WORK INSTRUCTIONS: Your answer should consist only of the lines below from the one with "list(weights)." through the one with "contains no relationships.", copied exactly.

SUPPLIED RECORDS:
════════════════════
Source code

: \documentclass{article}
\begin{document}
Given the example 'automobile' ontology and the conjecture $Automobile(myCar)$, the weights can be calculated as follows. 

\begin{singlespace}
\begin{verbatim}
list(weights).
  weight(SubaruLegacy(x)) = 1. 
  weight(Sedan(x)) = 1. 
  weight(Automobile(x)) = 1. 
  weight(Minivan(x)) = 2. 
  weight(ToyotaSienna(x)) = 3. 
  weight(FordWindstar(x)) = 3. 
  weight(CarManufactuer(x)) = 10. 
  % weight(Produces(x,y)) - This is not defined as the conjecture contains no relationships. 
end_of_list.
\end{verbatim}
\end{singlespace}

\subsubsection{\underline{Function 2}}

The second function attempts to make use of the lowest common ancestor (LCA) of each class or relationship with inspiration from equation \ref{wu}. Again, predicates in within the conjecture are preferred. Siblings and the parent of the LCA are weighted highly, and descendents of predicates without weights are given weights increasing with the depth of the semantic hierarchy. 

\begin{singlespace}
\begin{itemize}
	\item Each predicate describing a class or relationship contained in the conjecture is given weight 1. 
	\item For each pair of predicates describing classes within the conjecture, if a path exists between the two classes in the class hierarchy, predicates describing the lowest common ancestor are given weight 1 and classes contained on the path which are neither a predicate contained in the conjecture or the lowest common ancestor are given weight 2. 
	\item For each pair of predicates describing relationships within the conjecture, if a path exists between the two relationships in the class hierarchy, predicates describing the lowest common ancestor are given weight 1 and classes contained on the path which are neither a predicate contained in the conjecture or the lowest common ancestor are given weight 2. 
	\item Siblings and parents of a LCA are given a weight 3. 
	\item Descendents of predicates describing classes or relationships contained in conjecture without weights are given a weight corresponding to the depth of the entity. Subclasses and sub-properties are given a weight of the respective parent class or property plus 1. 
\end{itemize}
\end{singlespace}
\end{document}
════════════════════
EXERCISE ANSWER:
list(weights).
  weight(SubaruLegacy(x)) = 1. 
  weight(Sedan(x)) = 1. 
  weight(Automobile(x)) = 1. 
  weight(Minivan(x)) = 2. 
  weight(ToyotaSienna(x)) = 3. 
  weight(FordWindstar(x)) = 3. 
  weight(CarManufactuer(x)) = 10. 
  % weight(Produces(x,y)) - This is not defined as the conjecture contains no relationships. 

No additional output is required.